● **Requirement**: Please return, exactly and only, the lines beginning at the top of the entries below and ending with the line containing "Now that we"; keep out the pictures.

── Data provided

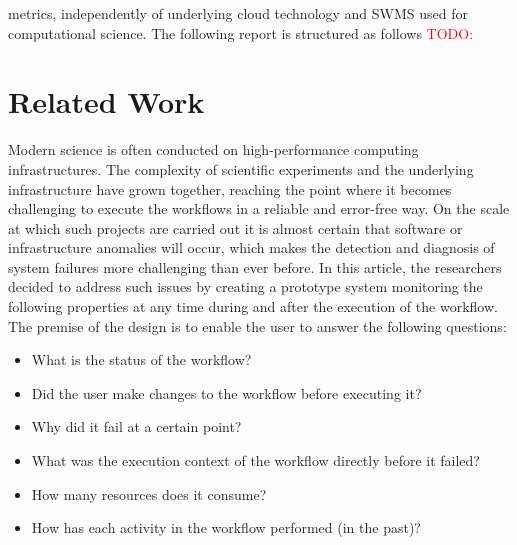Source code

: \documentclass[lettersize,journal]{IEEEtran}
\newcommand{\todo}[1]{\textcolor{red}{TODO: #1}\PackageWarning{TODO:}{#1!}}
\begin{document}
metrics, independently of underlying cloud technology and SWMS used for computational science. The following report is structured as follows \todo{}


\section{Related Work}
Modern science is often conducted on high-performance computing infrastructures. The complexity of scientific experiments and the underlying infrastructure have grown together, reaching the point where it becomes challenging to execute the workflows in a reliable and error-free way. On the scale at which such projects are carried out it is almost certain that software or infrastructure anomalies will occur, which makes the detection and diagnosis of system failures more challenging than ever before. In this article\cite{captureWorkflow}, the researchers decided to address such issues by creating a prototype system monitoring the following properties at any time during and after the execution of the workflow. The premise of the design is to enable the user to answer the following questions:

\begin{itemize}
  \item What is the status of the workflow?
  \item Did the user make changes to the workflow
before executing it?
  \item Why did it fail at a certain point?
  \item What was the execution context of the
workflow directly before it failed?
  \item How many resources does it consume?
  \item How has each activity in the workflow
performed (in the past)?
\end{itemize}
\end{document}
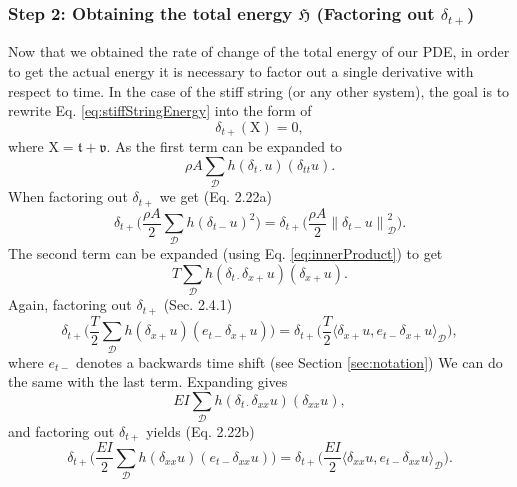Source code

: \documentclass{article}
\begin{document}
\subsubsection*{Step 2: Obtaining the total energy $\mathfrak{H}$ (Factoring out $\delta_{t+}$)}
Now that we obtained the rate of change of the total energy of our PDE, in order to get the actual energy it is necessary to factor out a single derivative with respect to time.
 In the case of the stiff string (or any other system), the goal is to rewrite Eq. \eqref{eq:stiffStringEnergy} into the form of
\begin{equation}\label{eq:forwardTimeForm}
    \delta_{t+}(\text{X}) = 0,
\end{equation}
where $\text{X}=\mathfrak{t} + \mathfrak{v}$.
As the first term can be expanded to
\begin{equation}
    \rho A\sum_\mathcal{D}h(\delta_{t\cdot}u)(\delta_{tt}u).
\end{equation}
When factoring out $\delta_{t+}$ we get (Eq. 2.22a)
\begin{equation}
\delta_{t+}\Bigg(\frac{\rho A}{2}\sum_\mathcal{D}h(\delta_{t-}u)^2\Bigg) = \delta_{t+}\Bigg(\frac{\rho A}{2} \left\lVert\delta_{t-}u\right\rVert_\mathcal{D}^2\Bigg).
\end{equation}
The second term can be expanded (using Eq. \eqref{eq:innerProduct}) to get
\begin{equation}
    T \sum_{\mathcal{D}}h (\delta_{t\cdot}\delta_{x+}u)(\delta_{x+}u).
\end{equation}
Again, factoring out $\delta_{t+}$ (Sec. 2.4.1)
\begin{equation}
    \delta_{t+}\Bigg(\frac{T}{2}\sum_\mathcal{D}h (\delta_{x+}u)( e_{t-}\delta_{x+}u)\Bigg) = \delta_{t+}\Bigg(\frac{T}{2}\langle\delta_{x+}u, e_{t-}\delta_{x+}u\rangle_\mathcal{D}\Bigg),
\end{equation}
where $e_{t-}$ denotes a backwards time shift (see Section \ref{sec:notation})
We can do the same with the last term. Expanding gives
\begin{equation}
    EI \sum_{\mathcal{D}}h(\delta_{t\cdot}\delta_{xx}u)(\delta_{xx}u),
\end{equation}
and factoring out $\delta_{t+}$ yields (Eq. 2.22b)
\begin{equation}
    \delta_{t+}\Bigg(\frac{EI}{2}\sum_\mathcal{D}h(\delta_{xx}u)(e_{t-}\delta_{xx}u)\Bigg) = \delta_{t+}\Bigg(\frac{EI}{2}\langle\delta_{xx}u,e_{t-}\delta_{xx}u\rangle_\mathcal{D}\Bigg).
\end{equation}
\end{document}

────

● **Response to this exercise**:
Source code

: \documentclass[lettersize,journal]{IEEEtran}
\newcommand{\todo}[1]{\textcolor{red}{TODO: #1}\PackageWarning{TODO:}{#1!}}
\begin{document}
metrics, independently of underlying cloud technology and SWMS used for computational science. The following report is structured as follows \todo{}


\section{Related Work}
Modern science is often conducted on high-performance computing infrastructures. The complexity of scientific experiments and the underlying infrastructure have grown together, reaching the point where it becomes challenging to execute the workflows in a reliable and error-free way. On the scale at which such projects are carried out it is almost certain that software or infrastructure anomalies will occur, which makes the detection and diagnosis of system failures more challenging than ever before. In this article\cite{captureWorkflow}, the researchers decided to address such issues by creating a prototype system monitoring the following properties at any time during and after the execution of the workflow. The premise of the design is to enable the user to answer the following questions:

\begin{itemize}
  \item What is the status of the workflow?
  \item Did the user make changes to the workflow
before executing it?
  \item Why did it fail at a certain point?
  \item What was the execution context of the
workflow directly before it failed?
  \item How many resources does it consume?
  \item How has each activity in the workflow
performed (in the past)?
\end{itemize}
\end{document}
Source code

: \documentclass{article}
\begin{document}
\subsubsection*{Step 2: Obtaining the total energy $\mathfrak{H}$ (Factoring out $\delta_{t+}$)}
Now that we obtained the rate of change of the total energy of our PDE, in order to get the actual energy it is necessary to factor out a single derivative with respect to time.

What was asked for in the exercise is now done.